During the summer months of 1961, Ralph Roberts drove Marilyn and her half-sister Berniece Miracle to Roxbury, CT to retrieve the last of Marilyn’s personal possessions from the home she had shared with husband Arthur Miller. In this trunk, according to Roberts, Marilyn packed “her past.”
From the memoirs of Ralph Roberts:
July 12, 1961
MM wanted one last trip to Roxbury to pick up various items, mainly kitchen stuff. Things she gave me included an aluminum orange squeezer, percolator, etc.
Also a footlocker of odds and ends from as she said “her past.” This footlocker contained various things – a Brownie from her Aunt Ana “only it’s black.” She had discussed with Richard Avedon his taking a picture of her taking a picture of him with it. He thought it an idea, but they never got around to it.

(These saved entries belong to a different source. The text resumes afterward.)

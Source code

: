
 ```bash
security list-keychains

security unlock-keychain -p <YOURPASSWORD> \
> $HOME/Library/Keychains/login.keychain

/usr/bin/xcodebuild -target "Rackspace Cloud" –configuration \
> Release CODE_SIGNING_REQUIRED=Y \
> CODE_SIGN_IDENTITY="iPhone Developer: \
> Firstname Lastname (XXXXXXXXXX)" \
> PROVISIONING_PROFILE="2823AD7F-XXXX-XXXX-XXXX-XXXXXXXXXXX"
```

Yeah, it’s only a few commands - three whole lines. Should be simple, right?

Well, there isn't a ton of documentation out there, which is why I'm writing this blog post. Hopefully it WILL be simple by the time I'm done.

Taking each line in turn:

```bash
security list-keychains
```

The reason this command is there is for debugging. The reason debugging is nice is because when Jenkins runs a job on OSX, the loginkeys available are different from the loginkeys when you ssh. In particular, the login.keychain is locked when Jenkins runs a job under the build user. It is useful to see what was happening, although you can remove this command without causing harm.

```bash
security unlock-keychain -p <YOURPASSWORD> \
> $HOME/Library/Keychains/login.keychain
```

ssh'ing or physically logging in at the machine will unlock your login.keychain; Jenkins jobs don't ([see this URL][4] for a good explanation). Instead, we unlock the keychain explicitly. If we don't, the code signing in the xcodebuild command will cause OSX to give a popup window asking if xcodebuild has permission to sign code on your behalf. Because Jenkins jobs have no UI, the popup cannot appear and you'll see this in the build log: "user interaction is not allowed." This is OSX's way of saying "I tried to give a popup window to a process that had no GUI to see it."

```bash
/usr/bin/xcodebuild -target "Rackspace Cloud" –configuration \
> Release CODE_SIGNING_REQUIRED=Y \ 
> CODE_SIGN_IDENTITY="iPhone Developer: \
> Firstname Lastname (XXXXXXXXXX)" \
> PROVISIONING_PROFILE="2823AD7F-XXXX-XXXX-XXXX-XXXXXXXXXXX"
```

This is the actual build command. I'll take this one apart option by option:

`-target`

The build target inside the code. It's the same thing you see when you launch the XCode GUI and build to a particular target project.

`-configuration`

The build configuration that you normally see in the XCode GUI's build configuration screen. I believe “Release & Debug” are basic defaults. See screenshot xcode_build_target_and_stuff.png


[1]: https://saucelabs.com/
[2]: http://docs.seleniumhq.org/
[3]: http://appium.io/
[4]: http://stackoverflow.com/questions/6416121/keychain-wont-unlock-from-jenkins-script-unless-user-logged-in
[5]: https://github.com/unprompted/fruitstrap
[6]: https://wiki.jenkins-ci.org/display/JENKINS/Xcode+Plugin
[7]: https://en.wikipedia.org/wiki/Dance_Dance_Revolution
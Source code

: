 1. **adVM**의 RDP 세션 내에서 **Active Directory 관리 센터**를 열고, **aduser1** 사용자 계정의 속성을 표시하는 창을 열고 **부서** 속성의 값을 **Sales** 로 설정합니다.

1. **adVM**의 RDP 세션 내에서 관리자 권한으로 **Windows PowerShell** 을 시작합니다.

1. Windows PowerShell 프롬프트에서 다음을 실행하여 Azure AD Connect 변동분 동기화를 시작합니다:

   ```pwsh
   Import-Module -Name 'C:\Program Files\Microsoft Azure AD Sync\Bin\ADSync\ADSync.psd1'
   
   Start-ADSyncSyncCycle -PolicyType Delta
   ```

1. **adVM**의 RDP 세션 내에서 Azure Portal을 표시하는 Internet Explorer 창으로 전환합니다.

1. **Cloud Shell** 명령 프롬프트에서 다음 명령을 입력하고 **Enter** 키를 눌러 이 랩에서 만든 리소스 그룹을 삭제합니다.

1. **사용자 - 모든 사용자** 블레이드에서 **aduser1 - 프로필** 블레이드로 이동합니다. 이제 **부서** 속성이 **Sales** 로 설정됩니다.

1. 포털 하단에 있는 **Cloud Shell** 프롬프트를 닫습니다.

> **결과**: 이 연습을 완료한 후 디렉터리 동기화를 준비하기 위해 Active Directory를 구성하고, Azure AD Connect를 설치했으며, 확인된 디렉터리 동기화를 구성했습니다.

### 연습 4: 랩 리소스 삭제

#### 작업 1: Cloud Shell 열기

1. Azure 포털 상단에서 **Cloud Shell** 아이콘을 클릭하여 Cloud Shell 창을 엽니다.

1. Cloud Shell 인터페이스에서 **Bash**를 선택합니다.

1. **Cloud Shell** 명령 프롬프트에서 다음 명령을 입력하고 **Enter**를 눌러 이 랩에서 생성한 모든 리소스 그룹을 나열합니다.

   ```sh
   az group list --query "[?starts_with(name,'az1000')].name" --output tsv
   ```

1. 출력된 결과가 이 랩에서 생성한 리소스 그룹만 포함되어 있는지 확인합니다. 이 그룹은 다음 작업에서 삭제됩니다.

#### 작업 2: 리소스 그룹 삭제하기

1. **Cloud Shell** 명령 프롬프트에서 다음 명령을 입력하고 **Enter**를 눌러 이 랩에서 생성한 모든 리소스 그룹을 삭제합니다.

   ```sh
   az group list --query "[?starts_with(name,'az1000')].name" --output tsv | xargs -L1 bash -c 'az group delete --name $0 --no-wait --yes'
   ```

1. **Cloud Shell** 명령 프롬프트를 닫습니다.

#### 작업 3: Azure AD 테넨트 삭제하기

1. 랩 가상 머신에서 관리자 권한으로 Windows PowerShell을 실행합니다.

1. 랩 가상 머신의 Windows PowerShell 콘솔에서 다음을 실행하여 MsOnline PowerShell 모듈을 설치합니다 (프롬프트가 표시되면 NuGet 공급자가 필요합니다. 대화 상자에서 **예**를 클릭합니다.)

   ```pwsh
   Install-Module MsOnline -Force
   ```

Marilyn packed the following items into this trunk during her final visit to the home she shared with Miller:
Four Books:
-1923 Edition of Willa Cather’s “Lost Lady”
– 1901 Edition of “Abraham Lincoln” by Joseph H. Choate
– 1940 Soft Cover Edition of “Rilke Selected Poems”
– 1943 Edition of “A Pictorial History of The Movies”
A 1916 Deck of Celebrity Playing Cards
A Pair of Frameless “Nose Pinch” Sunglasses in a metal glass
A Fancy Vintage Evening Bag used by Marilyn during early rehearsals of “Anna Christie” with Maureen Stapleton
A Brownie Box Style Target Six-20, Marilyn’s very first camera, gifted to her by her Aunt Ana
A Pasted “Album of Film Stars” Player cigarette card collection
A Manila Envelope Addressed to Marilyn Monroe, containing newspaper and “Hollywood Reporter” clippings related to her
A collection of 15 magazines (1947-1961) including the 1949 first issue of “Foto Parade” featuring Marilyn on the cover
Marilyn’s trunk and her personal belongings are prominently featured on page 188 of The Marilyn Encyclopedia.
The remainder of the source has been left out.